Code Monkey home page Code Monkey logo

Comments (1)

Cazadorro avatar Cazadorro commented on July 25, 2024

confusion about the various binding types and how WGSL declaration syntax converts to rust-spirv attribute equivalent for basic types

You probably know this and probably what I'll say subsequently, but virtually all attributes and binding types in WGSL AFAIK are based on the SPIR-V spec. SPIR-V was originally going to be the target language for WebGPU instead of WGSL until Apple's lawyers started getting involved and stopping the process due to some weird legal issue with Khronos Group.

WGSL was put forward in order to still have SPIR-V tools be usable in the web space while satisfying Apple's lawyers. As such, WGSL's documentation in the past made explicit mention of how their own types and attributes map to SPIR-V (or at least used to, they seemed to remove it over time...). This means a lot of the engineers that worked on WGSL kind of know SPIR-V also and implicitly assume SPIR-V knowledge by accident when you read the spec, and thus it's "natural"ish for them to translate between the two in how their concepts map. Note WGSL has changed a lot in recent years as well, so a lot of the issue is on WGSL not being "stable" until recently either.

But anyway I agree, RustGPU needs the kinds of resources mentioned. In the mean time, I'll attempt to answer some of the mappings as best I can here.

#[spirv(storage_buffer, ...)] vs. #[spirv(storage, ...)] vs. Image!

These come from SPIR-V, specifically, these come from the storage class specifier, see the full list here: https://registry.khronos.org/SPIR-V/specs/unified1/SPIRV.html#_storage_class Make sure to discount the ones that are OpenCL only (kernel mode capability etc...).

From here you can map what belongs where, storage_buffer is equivalent to the storage Address space in WGSL.

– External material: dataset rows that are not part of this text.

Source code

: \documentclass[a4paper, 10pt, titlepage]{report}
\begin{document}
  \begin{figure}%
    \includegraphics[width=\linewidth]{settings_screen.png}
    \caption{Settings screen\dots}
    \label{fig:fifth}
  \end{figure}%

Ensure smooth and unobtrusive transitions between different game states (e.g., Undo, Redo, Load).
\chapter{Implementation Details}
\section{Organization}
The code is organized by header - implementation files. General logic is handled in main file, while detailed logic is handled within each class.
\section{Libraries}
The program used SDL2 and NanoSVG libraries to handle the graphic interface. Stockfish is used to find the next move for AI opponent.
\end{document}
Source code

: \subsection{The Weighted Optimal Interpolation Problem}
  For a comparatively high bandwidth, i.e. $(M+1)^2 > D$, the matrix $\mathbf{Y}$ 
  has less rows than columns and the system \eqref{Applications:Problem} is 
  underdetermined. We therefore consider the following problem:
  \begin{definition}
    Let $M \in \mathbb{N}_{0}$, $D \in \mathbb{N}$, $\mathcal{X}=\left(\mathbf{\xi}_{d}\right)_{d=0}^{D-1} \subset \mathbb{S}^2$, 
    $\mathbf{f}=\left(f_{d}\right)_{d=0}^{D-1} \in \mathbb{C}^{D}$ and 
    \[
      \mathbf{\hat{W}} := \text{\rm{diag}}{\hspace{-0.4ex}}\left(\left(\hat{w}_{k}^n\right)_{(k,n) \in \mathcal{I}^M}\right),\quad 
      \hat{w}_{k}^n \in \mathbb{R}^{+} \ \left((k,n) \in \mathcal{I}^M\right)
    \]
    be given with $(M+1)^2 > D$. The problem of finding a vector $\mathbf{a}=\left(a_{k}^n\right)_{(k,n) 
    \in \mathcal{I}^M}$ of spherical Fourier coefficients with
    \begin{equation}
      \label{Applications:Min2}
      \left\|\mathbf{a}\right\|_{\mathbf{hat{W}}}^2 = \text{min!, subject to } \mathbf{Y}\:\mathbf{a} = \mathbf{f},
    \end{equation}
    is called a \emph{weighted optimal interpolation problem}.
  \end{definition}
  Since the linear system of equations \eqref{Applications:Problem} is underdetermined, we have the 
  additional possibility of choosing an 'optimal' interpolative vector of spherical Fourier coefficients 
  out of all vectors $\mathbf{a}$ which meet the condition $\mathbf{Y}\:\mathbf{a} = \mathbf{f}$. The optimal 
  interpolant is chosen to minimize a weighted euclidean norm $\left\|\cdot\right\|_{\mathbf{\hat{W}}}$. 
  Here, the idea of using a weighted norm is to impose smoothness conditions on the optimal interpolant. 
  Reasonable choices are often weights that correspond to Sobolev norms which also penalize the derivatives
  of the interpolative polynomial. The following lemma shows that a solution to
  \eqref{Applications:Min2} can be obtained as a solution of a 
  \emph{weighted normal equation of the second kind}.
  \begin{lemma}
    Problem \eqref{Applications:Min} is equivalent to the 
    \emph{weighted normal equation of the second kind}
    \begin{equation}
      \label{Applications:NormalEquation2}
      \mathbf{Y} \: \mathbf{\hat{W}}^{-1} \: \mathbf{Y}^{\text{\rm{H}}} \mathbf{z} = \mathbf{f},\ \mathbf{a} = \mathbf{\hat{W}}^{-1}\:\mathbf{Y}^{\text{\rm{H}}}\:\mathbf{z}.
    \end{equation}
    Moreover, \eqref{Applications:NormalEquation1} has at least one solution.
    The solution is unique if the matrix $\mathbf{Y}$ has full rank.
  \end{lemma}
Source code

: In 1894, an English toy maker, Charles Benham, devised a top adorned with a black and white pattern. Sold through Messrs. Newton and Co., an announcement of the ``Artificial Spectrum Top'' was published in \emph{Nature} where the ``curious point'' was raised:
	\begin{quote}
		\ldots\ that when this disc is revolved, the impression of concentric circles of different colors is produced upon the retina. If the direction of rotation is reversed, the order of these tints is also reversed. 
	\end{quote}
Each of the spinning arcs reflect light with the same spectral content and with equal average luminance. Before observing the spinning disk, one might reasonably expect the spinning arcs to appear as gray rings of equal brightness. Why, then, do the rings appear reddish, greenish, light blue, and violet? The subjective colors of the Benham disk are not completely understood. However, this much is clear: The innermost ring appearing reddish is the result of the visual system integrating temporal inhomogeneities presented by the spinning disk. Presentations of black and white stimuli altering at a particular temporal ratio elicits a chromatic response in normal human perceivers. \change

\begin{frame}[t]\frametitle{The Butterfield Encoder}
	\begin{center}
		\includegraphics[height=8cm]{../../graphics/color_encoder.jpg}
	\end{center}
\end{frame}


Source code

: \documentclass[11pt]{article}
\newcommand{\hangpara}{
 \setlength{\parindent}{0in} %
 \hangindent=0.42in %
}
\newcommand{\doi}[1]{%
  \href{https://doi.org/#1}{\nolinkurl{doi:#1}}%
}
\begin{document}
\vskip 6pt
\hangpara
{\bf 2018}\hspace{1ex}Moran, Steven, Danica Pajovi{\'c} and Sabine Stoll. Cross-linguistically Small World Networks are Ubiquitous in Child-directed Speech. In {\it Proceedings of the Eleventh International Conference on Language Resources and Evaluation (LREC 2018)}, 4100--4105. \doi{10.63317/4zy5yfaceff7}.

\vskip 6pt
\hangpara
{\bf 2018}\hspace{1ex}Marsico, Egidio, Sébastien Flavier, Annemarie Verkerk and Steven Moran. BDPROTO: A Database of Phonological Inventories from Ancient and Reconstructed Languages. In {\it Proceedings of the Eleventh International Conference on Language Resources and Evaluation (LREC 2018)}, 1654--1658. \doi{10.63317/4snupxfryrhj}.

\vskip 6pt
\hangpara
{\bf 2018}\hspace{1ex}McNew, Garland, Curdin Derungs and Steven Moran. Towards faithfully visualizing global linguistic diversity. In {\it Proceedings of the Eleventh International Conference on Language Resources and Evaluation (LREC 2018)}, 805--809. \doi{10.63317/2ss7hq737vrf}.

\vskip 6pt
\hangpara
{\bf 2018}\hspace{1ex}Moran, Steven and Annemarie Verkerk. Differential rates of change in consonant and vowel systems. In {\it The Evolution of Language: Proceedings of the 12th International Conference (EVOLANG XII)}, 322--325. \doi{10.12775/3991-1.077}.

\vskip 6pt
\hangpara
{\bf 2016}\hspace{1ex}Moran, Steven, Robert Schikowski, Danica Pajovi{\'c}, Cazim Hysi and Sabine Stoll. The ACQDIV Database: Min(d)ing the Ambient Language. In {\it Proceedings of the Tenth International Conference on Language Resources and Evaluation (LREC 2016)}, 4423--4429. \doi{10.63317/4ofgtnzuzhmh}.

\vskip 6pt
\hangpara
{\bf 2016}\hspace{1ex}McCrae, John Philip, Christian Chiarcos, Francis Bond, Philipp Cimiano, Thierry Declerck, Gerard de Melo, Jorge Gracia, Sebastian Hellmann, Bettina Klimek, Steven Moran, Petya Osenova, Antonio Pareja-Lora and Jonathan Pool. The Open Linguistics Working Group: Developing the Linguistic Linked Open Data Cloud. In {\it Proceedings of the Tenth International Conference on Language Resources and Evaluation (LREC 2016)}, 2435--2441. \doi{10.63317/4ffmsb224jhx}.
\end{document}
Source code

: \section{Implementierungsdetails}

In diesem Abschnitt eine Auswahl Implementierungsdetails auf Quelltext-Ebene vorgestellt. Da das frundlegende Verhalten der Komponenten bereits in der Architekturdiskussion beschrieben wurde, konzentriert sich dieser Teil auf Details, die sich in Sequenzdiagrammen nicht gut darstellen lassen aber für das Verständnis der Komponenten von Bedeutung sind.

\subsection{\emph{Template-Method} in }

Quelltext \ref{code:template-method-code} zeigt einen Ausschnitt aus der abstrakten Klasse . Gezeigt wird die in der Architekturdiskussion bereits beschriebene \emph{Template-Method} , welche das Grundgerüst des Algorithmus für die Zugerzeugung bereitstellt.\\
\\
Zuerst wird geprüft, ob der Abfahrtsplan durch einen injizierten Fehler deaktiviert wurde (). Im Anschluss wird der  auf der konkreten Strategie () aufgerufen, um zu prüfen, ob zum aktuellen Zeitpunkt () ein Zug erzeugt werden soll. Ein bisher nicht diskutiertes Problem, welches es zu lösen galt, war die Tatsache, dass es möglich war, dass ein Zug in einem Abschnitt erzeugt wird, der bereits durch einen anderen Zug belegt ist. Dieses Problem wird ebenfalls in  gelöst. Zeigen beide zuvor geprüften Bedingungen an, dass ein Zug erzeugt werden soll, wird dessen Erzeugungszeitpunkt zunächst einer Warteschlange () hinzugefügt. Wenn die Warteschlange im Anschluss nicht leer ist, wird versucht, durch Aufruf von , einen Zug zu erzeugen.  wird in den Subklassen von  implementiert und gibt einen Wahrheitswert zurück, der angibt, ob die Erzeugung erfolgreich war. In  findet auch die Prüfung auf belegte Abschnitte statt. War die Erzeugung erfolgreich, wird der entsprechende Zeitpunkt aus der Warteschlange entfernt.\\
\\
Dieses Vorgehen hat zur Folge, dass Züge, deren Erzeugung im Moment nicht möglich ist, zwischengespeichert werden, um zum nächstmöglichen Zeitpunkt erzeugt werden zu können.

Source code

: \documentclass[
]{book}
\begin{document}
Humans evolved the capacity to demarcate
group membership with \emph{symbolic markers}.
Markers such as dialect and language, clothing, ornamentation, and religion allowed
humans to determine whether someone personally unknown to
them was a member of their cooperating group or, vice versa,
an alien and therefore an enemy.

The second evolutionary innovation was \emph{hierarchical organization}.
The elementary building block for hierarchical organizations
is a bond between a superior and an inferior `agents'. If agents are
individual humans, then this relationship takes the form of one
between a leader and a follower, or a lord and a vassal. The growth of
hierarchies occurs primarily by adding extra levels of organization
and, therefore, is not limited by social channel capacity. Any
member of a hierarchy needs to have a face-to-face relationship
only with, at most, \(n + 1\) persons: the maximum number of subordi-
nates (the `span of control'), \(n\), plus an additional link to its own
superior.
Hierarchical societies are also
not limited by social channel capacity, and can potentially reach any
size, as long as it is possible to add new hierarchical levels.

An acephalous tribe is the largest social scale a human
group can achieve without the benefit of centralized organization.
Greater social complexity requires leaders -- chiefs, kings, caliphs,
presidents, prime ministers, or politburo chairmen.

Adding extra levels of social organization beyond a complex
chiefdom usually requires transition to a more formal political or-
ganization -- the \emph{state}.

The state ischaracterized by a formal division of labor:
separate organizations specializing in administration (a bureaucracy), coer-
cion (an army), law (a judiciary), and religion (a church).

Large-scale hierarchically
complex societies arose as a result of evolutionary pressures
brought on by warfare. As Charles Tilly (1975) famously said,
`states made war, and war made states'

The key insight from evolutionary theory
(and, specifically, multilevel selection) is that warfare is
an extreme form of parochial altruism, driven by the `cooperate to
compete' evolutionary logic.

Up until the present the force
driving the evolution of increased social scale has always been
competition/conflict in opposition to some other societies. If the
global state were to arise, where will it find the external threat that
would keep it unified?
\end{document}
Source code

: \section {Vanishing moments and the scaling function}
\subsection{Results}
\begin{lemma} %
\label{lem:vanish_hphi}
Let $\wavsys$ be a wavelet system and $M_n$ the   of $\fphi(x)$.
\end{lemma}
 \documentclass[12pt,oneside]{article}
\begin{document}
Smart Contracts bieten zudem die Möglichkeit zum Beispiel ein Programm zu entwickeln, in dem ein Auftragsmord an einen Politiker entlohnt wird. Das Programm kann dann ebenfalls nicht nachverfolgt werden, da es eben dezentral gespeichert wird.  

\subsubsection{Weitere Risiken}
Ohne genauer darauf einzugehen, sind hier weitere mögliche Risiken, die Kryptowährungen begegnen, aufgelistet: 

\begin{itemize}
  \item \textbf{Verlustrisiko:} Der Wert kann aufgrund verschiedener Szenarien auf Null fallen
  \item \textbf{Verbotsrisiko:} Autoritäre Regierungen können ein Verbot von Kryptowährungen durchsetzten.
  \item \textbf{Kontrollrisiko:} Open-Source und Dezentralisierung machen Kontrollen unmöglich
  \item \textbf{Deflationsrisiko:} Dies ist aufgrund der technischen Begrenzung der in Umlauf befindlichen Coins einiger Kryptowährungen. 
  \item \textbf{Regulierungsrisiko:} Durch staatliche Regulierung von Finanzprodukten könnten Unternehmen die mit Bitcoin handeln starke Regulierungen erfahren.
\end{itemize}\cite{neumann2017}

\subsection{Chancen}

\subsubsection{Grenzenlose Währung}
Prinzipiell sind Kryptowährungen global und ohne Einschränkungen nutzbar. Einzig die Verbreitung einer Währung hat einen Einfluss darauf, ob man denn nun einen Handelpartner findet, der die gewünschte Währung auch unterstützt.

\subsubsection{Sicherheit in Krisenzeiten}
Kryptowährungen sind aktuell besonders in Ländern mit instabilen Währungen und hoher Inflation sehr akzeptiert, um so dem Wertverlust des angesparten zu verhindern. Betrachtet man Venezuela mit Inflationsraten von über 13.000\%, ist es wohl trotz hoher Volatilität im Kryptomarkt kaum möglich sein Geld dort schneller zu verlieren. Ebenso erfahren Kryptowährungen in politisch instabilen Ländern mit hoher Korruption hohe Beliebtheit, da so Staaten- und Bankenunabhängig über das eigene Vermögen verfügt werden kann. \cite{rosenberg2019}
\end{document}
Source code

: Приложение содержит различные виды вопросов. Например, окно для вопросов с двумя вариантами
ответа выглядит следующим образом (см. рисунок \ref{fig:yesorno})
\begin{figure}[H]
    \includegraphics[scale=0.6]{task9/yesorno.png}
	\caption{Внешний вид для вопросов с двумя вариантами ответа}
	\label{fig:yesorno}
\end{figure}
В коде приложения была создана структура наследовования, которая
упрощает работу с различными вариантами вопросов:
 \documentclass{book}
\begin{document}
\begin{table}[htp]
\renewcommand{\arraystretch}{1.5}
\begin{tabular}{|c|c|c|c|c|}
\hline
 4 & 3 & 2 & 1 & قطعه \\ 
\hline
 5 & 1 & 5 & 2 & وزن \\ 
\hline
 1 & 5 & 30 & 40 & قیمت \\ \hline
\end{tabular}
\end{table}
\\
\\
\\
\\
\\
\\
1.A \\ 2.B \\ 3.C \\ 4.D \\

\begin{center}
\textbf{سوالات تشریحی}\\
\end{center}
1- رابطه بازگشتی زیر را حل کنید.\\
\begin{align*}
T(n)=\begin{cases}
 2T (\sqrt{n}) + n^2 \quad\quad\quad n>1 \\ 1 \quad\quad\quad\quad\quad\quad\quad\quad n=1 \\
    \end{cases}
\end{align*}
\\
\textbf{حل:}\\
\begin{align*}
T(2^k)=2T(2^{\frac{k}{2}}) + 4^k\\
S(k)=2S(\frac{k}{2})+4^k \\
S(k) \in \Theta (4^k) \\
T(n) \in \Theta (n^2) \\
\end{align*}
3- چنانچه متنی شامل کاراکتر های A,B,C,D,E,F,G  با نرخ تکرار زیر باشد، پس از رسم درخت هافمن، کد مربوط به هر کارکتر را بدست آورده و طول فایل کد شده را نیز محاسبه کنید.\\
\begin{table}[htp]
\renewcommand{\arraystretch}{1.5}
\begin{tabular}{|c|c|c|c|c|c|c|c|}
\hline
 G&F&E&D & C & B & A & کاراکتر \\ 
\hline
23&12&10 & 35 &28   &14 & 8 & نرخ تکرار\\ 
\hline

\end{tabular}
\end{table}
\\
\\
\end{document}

While the Image storage class is equivalent to handle, it's almost 1:1. You basically don't deal with storage classes with them directly, (WGSL, samplers and textures are always in handle space, in SPIR-V they are always in "Image" storage class) Opaque handles (samplers and textures) are handled somewhat separately in this way. They are known as "Opaque handles"/"Opaque Pointers" in CUDA and other APIs because they don't live in the same world as a traditional pointer to memory, are typically fixed on execution of a kernel/shader, and you can't increment or decrment/convert to uint with them (they are "opaque", you don't know the address, and you don't know how it's implemented).

The Image! macro exists, because it's covering for the longwinded declaration necessary in SPIR-V, see this https://registry.khronos.org/SPIR-V/specs/unified1/SPIRV.html#OpTypeImage But it is just syntax sugar

There are potentially 8 different parameters you need to stuff in there. See this for the real spirv_std type that does the same thing.

confusion about various barrier types: which of these ones should i use for wgsl storageBarrier() ?

Barriers in SPIR-V follow memory semantics (barrier(scope, given_semantic)). Barriers in WGSL are strictly less powerful IIRC.

If you look there, you'll see "UniformMemory" is the memory semantic for storage_buffer. The problem is for what ever reason spirv-std doesn't give you one of those as a single function with out parameters.

see https://github.com/EmbarkStudios/rust-gpu/blob/main/crates/spirv-std/src/arch/barrier.rs for barriers availible.

I'm not sure why they don't do this, they may want you to use the more general barriers in which case you may chose to use a memory barrier appropriate to your use case, in this case WGSL defines control barriers as per workgroup, so use the workgroup_memory_barrier(). Otherwise you can do the following to get the exact meaning for the storage buffer barrier (note according to WGSL, it also uses acquireRelease memory semantics )

    spirv_std::arch::memory_barrier<
            spirv_std::memory::Scope::Workgroup as u32, 
            spirv_std::memory::Semantics::UNIFORM_MEMORY.bits() | spirv_std::memory::Semantics::ACQUIRE_RELEASE.bits()
    >(); 

what about atomic ops

atomics ops work much the same way in SPIR-V as barriers, but that also makes them much different from WGSL. If you want to use atomics, you'll want to use one of these implementations depending on your use case. Note that atomic operations in the real world matter at the subgroup level as well, which WGSL doesn't give you access to.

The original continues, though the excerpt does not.